Griffin highlighted the extensive “human rights violations” committed by Iran’s ayatollah-led regime, citing examples such as the execution of suspected LGBTQ+ individuals and the incarceration of women for appearing in public without head coverings, with some women being punished even if they are wearing their hijab in a way that displeases leadership.
- In Iran: Women can be arrested, fined, and even imprisoned for “improper hijab.” Men can divorce their wives at will, but women can only initiate divorce under limited conditions, such as abuse, abandonment, or infertility. Married women need their husband’s written permission to get a passport or travel abroad, and after divorce, custody of children over a certain age typically goes to the father.
“Let’s not do that, because if we start with that, we have been known in this country to tie gay folks to the car. Listen, I’m sorry, they used to just keep hanging black people,” Goldberg said as Griffin pushed back on her seemingly outlandish claim — maintaining that the situations weren’t at all comparable.
“In the year 2025 in the United States, is nothing like if I step foot wearing this outfit into Iran right now,” Griffin responded.
“It is the same,” Goldberg asserted, later rolling her eyes.
When Griffin sought to illustrate the stark contrast between life in modern-day America and the theocratic rule of Iran, Goldberg interjected with a stubborn rebuttal: “Not if you’re black.”
Nazarian continued to express to Fox News that Goldberg’s “misguided” comparison was not only factually wrong, but profoundly offensive for Iranian dissidents like her.
“While racism is a serious and ongoing challenge in the US, comparing this to life under a totalitarian theocracy like Iran is not only inaccurate — it’s offensive to those who suffer daily under that regime. In Iran, the government controls nearly every aspect of life. People can be imprisoned, tortured, raped or even executed for peaceful protests, for criticizing the regime, or simply expressing their opinions online,” Nazarian stated.
Iran’s theocratic regime remains deeply unpopular among its own population, with widespread anti-government protests erupting regularly across the Islamic Republic. The country was thrust into a wave of nationwide unrest following the killing of Mahsa Amini—a young Kurdish woman—by the police for violating mandatory hijab laws.
An Iranian journalist chimed in on the topic as well.
“It’s astonishing that Whoopi Goldberg would even suggest that life for black Americans is somehow equivalent to living under the rule of the ayatollah in Iran.
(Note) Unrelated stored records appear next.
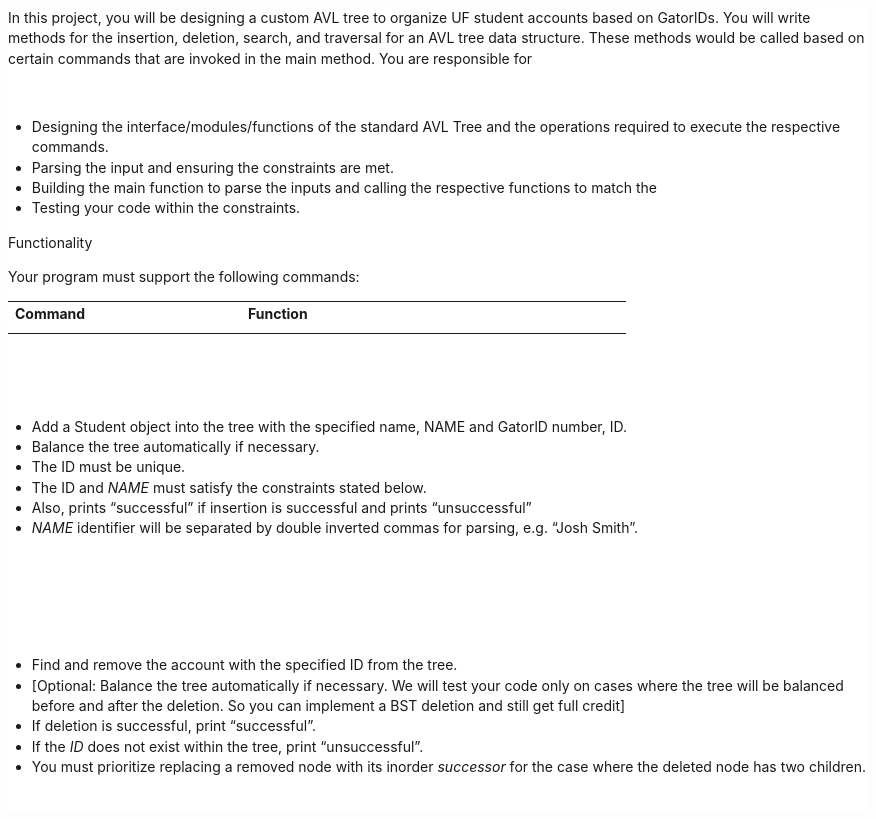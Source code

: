 In this project, you will be designing a custom AVL tree to organize UF student accounts based on GatorlDs. You will write methods for the insertion, deletion, search, and traversal for an AVL tree data structure. These methods would be called based on certain commands that are invoked in the main method. You are responsible for

&nbsp;

<ul>
<li>Designing the interface/modules/functions of the standard AVL Tree and the operations required to execute the respective commands.</li>
<li>Parsing the input and ensuring the constraints are met.</li>
<li>Building the main function to parse the inputs and calling the respective functions to match the</li>
<li>Testing your code within the constraints.</li>
</ul>
Functionality

Your program must support the following commands:

<table>
<tbody>
<tr>
<td width="118"><strong>Command</strong></td>
<td width="87"></td>
<td width="371"><strong>Function</strong></td>
</tr>
<tr>
<td width="118"></td>
<td width="87"></td>
<td width="371"></td>
</tr>
</tbody>
</table>
&nbsp;

&nbsp;

<ul>
<li>Add a Student object into the tree with the specified name, NAME and GatorlD number, ID.</li>
<li>Balance the tree automatically if necessary.</li>
<li>The ID must be unique.</li>
<li>The ID and <em>NAME </em>must satisfy the constraints stated below.</li>
<li>Also, prints “successful” if insertion is successful and prints “unsuccessful”</li>
<li><em>NAME </em>identifier will be separated by double inverted commas for parsing, e.g. “Josh Smith”.</li>
</ul>
&nbsp;

&nbsp;

&nbsp;

<ul>
<li>Find and remove the account with the specified ID from the tree.</li>
<li>[Optional: Balance the tree automatically if necessary. We will test your code only on cases where the tree will be balanced before and after the deletion. So you can implement a BST deletion and still get full credit]</li>
<li>If deletion is successful, print “successful”.</li>
<li>If the <em>ID </em>does not exist within the tree, print “unsuccessful”.</li>
<li>You must prioritize replacing a removed node with its inorder <em>successor </em>for the case where the deleted node has two children.</li>
</ul>
&nbsp;
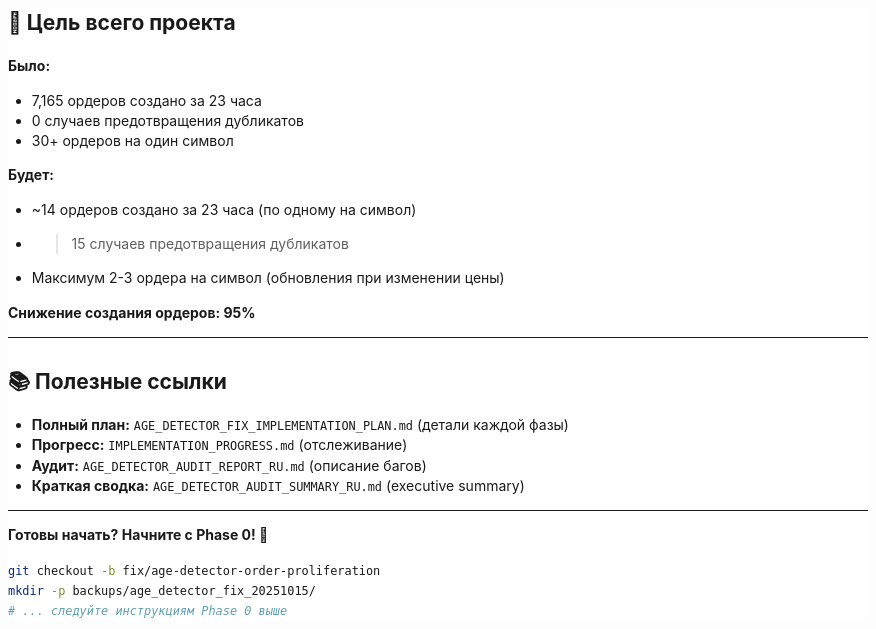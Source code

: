 ## 🎯 Цель всего проекта

**Было:**
- 7,165 ордеров создано за 23 часа
- 0 случаев предотвращения дубликатов
- 30+ ордеров на один символ

**Будет:**
- ~14 ордеров создано за 23 часа (по одному на символ)
- >15 случаев предотвращения дубликатов
- Максимум 2-3 ордера на символ (обновления при изменении цены)

**Снижение создания ордеров: 95%**

---

## 📚 Полезные ссылки

- **Полный план:** `AGE_DETECTOR_FIX_IMPLEMENTATION_PLAN.md` (детали каждой фазы)
- **Прогресс:** `IMPLEMENTATION_PROGRESS.md` (отслеживание)
- **Аудит:** `AGE_DETECTOR_AUDIT_REPORT_RU.md` (описание багов)
- **Краткая сводка:** `AGE_DETECTOR_AUDIT_SUMMARY_RU.md` (executive summary)

---

**Готовы начать? Начните с Phase 0! 🚀**

```bash
git checkout -b fix/age-detector-order-proliferation
mkdir -p backups/age_detector_fix_20251015/
# ... следуйте инструкциям Phase 0 выше
```
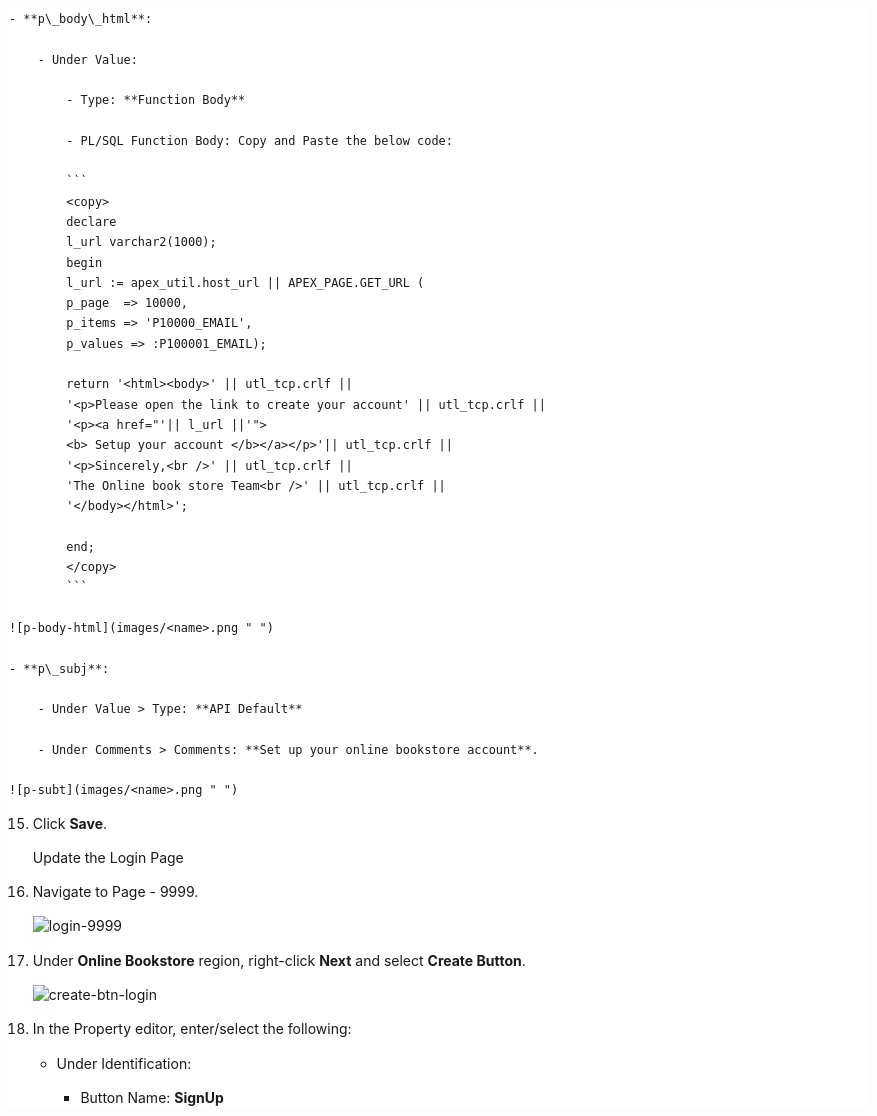     - **p\_body\_html**:

        - Under Value:

            - Type: **Function Body**

            - PL/SQL Function Body: Copy and Paste the below code:

            ```
            <copy>
            declare
            l_url varchar2(1000);
            begin
            l_url := apex_util.host_url || APEX_PAGE.GET_URL (
            p_page  => 10000,
            p_items => 'P10000_EMAIL',
            p_values => :P100001_EMAIL);

            return '<html><body>' || utl_tcp.crlf ||
            '<p>Please open the link to create your account' || utl_tcp.crlf ||
            '<p><a href="'|| l_url ||'">
            <b> Setup your account </b></a></p>'|| utl_tcp.crlf ||
            '<p>Sincerely,<br />' || utl_tcp.crlf ||
            'The Online book store Team<br />' || utl_tcp.crlf ||
            '</body></html>';

            end;
            </copy>
            ```

    ![p-body-html](images/<name>.png " ")

    - **p\_subj**:

        - Under Value > Type: **API Default**

        - Under Comments > Comments: **Set up your online bookstore account**.

    ![p-subt](images/<name>.png " ")

15. Click **Save**.

    Update the Login Page

16. Navigate to Page - 9999.

    ![login-9999](images/<name>.png " ")

17. Under **Online Bookstore** region, right-click **Next** and select **Create Button**.

    ![create-btn-login](images/<name>.png " ")

18. In the Property editor, enter/select the following:

    - Under Identification:

        - Button Name: **SignUp**

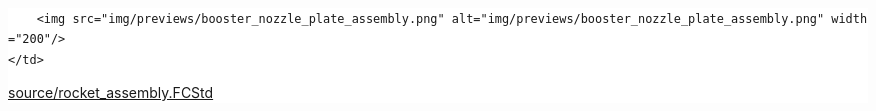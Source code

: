         <img src="img/previews/booster_nozzle_plate_assembly.png" alt="img/previews/booster_nozzle_plate_assembly.png" width="200"/>
    </td>
  </tr>
  <tr>
    <td>
        <a href="source/rocket_assembly.FCStd">source/rocket_assembly.FCStd</a>
    </td>
    <td>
The very fact that she, as a woman — and a woman of color — has a platform where she can speak freely, express dissenting views, and appear uncovered on national television is proof of the immense freedoms she enjoys,” Iranian-American journalist Lisa Daftari told the press.
Lastly, in an op‑ed, Majid Rafizadeh, a political scientist, human rights defender and journalist from Iran, also denounced the comparison as being extremely delusional in regard to the terror that Iranians face daily due to their leadership.
“In Iran, you’re constantly watched. You can be arrested for a word, for a haircut… They torture people. They execute dissidents,” he asserted.